YOUR SOLIN GENERATED RECIPE
Crispy Chicken and Kimchi Brown Rice
Enjoy a vibrant dish that pairs crispy, lightly coated chicken with tangy, fermented kimchi over a bed of nutty brown rice. This dish delivers satisfying crunch, a burst of umami, and a balanced mix of textures, making it perfect for any meal of the day.
INGREDIENTS
6 oz Chicken Breast
1/2 cup Kimchi
1/2 cup cooked Brown Rice
1 tsp Cornstarch
1 tsp Sesame Oil
Pinch Salt
Pinch Black Pepper
PREPARATION
Pat the chicken breast dry and slice it into bite-sized strips.
In a bowl, toss the chicken strips with cornstarch, a pinch of salt, and black pepper to lightly coat them for extra crispiness.

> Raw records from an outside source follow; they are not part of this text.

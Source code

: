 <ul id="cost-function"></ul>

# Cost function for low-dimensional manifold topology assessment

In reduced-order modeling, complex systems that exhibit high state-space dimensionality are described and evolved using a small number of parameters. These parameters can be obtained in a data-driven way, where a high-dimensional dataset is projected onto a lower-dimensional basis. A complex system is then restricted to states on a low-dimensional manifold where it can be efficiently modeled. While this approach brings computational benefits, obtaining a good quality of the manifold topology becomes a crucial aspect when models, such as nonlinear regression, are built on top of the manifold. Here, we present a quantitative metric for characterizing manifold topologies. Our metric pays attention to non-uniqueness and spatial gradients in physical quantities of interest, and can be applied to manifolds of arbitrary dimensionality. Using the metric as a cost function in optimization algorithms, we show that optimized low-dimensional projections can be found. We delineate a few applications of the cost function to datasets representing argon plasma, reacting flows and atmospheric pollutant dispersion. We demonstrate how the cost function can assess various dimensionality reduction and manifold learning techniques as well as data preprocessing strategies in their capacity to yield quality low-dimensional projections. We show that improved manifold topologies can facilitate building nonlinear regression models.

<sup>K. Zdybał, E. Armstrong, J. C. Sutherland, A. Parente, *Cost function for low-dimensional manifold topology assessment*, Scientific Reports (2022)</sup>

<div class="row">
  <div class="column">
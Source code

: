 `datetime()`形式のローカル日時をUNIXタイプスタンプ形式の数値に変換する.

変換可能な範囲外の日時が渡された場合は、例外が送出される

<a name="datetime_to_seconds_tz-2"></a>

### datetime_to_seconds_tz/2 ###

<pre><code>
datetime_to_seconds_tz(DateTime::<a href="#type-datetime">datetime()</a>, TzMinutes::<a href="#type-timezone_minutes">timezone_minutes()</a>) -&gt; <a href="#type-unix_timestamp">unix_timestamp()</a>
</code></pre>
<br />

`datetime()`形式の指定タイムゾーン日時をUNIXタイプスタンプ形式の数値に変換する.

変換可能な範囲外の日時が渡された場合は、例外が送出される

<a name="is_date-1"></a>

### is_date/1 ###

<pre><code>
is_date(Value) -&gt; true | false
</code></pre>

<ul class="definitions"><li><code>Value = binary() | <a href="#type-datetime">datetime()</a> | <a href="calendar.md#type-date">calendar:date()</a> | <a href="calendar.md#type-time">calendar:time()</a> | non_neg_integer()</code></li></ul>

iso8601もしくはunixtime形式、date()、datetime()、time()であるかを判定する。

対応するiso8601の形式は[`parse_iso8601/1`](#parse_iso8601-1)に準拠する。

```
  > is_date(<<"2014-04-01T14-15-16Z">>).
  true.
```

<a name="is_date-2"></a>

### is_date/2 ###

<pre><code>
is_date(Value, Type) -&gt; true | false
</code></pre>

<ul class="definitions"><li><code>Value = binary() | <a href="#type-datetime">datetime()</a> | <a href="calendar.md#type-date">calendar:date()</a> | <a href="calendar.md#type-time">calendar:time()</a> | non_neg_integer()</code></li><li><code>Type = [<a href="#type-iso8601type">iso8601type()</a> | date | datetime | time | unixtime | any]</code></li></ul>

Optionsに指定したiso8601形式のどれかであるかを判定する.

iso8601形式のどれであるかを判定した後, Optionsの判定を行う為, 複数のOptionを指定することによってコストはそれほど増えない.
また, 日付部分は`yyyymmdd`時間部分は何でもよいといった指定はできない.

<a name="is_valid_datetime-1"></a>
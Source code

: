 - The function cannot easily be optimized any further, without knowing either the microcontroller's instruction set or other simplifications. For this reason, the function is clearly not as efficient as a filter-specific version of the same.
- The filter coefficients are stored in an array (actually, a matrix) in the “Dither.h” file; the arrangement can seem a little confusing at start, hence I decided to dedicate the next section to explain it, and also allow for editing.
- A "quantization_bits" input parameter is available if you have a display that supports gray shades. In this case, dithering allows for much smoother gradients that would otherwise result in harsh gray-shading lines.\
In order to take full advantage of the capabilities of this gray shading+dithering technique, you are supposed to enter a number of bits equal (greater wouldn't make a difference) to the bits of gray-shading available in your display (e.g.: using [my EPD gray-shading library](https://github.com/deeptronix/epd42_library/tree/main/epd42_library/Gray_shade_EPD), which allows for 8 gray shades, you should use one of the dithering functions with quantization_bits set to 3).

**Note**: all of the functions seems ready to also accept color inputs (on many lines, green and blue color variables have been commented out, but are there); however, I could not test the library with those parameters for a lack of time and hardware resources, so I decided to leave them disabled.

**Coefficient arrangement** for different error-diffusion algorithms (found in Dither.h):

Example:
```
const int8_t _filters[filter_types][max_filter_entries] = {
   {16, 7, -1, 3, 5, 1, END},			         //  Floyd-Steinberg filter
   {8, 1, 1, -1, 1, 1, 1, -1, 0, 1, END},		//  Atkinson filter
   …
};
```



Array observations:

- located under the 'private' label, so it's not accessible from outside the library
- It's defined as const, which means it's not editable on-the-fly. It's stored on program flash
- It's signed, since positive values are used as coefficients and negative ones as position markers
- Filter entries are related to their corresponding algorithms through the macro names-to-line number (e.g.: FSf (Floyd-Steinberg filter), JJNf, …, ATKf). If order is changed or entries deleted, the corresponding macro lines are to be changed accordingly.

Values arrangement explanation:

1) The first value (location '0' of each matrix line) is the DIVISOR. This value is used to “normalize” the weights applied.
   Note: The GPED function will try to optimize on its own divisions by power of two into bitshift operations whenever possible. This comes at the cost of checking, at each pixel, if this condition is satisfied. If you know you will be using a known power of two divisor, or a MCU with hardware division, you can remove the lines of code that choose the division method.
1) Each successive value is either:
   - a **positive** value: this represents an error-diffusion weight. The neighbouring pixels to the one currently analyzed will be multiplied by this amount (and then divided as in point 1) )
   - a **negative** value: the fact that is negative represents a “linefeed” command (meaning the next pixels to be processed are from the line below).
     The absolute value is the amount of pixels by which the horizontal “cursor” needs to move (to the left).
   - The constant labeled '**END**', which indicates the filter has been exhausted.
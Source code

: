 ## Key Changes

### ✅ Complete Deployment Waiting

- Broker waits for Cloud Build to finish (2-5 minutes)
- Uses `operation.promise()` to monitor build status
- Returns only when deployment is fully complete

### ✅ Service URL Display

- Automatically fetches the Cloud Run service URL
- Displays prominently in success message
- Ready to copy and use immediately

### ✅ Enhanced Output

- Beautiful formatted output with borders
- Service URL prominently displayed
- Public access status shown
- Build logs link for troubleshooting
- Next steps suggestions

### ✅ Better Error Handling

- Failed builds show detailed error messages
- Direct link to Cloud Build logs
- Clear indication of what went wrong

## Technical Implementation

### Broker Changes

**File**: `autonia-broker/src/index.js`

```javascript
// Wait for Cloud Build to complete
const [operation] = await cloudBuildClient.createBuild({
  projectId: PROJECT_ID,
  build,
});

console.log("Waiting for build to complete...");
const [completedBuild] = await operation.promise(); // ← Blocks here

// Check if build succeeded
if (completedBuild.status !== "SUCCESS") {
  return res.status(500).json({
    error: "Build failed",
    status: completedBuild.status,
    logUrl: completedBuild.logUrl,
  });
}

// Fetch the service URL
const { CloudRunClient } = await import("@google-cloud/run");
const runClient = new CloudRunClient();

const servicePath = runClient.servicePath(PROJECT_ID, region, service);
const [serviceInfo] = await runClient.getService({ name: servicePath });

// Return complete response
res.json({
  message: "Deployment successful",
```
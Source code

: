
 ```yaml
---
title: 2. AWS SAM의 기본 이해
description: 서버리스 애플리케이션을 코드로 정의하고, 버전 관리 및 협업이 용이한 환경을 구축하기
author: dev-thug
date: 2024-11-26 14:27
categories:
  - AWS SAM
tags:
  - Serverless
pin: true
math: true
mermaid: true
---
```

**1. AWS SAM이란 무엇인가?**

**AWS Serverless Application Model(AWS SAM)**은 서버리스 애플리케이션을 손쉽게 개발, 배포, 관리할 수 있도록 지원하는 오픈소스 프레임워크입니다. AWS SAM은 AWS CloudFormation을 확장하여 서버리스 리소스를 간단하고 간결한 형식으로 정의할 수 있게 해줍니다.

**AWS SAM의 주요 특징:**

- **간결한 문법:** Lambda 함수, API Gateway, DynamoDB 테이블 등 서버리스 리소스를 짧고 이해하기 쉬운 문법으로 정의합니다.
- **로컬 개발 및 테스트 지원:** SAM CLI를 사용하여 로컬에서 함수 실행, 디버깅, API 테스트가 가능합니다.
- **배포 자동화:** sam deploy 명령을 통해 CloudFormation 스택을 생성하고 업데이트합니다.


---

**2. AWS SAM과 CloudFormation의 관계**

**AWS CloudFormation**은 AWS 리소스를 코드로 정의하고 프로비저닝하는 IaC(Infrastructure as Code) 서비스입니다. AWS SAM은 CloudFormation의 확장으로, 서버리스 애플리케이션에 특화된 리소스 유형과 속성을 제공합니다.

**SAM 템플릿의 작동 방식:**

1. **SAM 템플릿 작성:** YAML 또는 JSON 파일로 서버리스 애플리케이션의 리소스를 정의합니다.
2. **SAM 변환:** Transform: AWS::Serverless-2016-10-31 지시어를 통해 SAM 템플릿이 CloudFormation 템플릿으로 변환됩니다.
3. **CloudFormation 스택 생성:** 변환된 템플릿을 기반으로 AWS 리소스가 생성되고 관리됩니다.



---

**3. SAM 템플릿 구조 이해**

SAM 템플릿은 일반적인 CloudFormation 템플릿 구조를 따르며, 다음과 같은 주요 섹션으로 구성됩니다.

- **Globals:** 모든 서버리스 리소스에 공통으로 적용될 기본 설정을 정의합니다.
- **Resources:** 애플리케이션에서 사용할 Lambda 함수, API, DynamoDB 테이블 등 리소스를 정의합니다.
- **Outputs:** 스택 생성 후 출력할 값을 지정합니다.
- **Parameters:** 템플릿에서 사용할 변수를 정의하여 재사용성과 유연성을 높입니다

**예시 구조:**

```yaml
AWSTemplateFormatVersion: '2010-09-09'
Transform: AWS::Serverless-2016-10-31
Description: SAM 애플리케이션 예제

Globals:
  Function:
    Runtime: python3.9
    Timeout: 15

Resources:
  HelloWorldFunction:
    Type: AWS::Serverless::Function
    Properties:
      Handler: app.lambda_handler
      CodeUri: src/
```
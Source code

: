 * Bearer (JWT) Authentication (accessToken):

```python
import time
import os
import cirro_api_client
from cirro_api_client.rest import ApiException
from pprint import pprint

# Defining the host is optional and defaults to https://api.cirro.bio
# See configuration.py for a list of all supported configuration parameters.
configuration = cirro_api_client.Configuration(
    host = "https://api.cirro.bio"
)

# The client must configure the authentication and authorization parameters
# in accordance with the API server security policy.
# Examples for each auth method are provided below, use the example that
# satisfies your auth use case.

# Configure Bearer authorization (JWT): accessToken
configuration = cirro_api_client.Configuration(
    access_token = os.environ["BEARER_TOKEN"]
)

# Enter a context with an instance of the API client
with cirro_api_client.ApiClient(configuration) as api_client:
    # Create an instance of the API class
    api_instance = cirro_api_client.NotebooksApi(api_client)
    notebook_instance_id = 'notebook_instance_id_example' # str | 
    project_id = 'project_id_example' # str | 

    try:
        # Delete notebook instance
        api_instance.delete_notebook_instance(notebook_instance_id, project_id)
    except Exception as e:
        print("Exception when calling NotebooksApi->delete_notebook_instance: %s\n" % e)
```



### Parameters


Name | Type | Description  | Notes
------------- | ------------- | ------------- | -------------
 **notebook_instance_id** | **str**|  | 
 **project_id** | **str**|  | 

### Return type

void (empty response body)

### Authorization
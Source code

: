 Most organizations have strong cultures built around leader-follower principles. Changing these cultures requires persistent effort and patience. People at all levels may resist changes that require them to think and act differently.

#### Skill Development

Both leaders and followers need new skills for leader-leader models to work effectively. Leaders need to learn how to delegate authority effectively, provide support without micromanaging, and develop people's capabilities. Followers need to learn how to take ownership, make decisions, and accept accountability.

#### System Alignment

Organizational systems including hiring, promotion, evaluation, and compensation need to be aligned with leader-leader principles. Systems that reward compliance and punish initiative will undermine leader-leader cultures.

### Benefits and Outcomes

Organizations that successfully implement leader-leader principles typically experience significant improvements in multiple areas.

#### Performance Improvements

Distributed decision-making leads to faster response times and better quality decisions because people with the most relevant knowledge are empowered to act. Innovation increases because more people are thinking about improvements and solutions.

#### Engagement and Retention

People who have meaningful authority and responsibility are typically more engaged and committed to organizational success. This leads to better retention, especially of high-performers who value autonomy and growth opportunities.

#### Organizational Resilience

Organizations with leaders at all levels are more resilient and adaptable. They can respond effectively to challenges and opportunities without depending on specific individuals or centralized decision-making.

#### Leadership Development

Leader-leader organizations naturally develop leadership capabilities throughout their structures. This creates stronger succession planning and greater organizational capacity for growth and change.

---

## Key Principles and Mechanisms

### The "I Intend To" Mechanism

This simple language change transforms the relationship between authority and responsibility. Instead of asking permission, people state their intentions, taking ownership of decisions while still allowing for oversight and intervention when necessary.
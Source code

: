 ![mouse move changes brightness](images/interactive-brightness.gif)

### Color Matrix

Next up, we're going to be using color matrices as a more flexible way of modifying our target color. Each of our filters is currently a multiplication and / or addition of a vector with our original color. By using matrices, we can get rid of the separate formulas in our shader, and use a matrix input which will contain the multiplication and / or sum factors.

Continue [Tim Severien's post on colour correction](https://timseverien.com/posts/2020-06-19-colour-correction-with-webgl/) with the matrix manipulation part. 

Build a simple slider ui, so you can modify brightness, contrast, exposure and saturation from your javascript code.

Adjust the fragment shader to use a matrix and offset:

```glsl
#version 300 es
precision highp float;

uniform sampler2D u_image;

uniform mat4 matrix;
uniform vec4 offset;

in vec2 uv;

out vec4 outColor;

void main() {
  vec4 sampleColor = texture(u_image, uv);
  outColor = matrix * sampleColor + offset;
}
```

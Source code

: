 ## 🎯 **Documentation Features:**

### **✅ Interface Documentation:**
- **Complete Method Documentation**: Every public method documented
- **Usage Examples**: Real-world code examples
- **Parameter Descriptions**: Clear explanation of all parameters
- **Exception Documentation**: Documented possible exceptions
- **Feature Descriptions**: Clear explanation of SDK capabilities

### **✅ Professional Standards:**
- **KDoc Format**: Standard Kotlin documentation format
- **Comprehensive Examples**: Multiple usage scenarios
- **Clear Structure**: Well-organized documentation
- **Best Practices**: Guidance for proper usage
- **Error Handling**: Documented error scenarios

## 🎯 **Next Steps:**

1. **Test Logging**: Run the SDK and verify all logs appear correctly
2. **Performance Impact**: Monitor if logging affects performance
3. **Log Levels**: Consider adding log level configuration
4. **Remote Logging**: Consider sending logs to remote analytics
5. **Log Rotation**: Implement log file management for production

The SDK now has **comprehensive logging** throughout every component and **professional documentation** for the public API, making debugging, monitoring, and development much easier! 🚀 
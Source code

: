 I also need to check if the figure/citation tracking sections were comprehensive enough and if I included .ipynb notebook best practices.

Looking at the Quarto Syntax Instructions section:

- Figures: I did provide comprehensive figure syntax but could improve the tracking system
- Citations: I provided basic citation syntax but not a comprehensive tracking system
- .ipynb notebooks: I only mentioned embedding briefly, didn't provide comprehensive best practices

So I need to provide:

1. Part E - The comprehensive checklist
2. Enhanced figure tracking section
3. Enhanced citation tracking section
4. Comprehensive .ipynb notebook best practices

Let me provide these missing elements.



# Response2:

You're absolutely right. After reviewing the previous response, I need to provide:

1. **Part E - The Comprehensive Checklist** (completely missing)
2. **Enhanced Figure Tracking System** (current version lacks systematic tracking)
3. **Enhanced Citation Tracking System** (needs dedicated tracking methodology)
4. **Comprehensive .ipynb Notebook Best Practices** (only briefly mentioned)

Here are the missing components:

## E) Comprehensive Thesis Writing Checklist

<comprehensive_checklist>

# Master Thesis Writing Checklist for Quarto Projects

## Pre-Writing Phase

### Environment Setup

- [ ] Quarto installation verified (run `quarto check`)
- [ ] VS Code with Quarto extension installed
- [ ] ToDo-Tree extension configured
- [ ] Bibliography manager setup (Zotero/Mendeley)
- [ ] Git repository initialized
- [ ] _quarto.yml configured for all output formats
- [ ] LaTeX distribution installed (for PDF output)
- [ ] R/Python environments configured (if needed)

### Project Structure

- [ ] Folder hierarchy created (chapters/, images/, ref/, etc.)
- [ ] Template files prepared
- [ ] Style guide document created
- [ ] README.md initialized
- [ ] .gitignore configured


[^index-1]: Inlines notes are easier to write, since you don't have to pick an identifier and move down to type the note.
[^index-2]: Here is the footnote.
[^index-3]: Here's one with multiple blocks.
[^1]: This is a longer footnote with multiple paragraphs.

Heat a non-stick skillet over medium-high heat. Add the sesame oil and let it heat.
Place the chicken strips in the skillet in a single layer. Cook for about 3-4 minutes on each side or until they are golden brown and cooked through.
Warm the kimchi in a small pan for about 1-2 minutes if desired, or serve it as is for a chilled contrast.
Reheat or prepare the brown rice if not already done.
Assemble the dish by placing the brown rice in a bowl, topping it with the crispy chicken, and then layering the warmed kimchi on top.
Serve immediately and enjoy the blend of crispy, tangy, and savory flavors.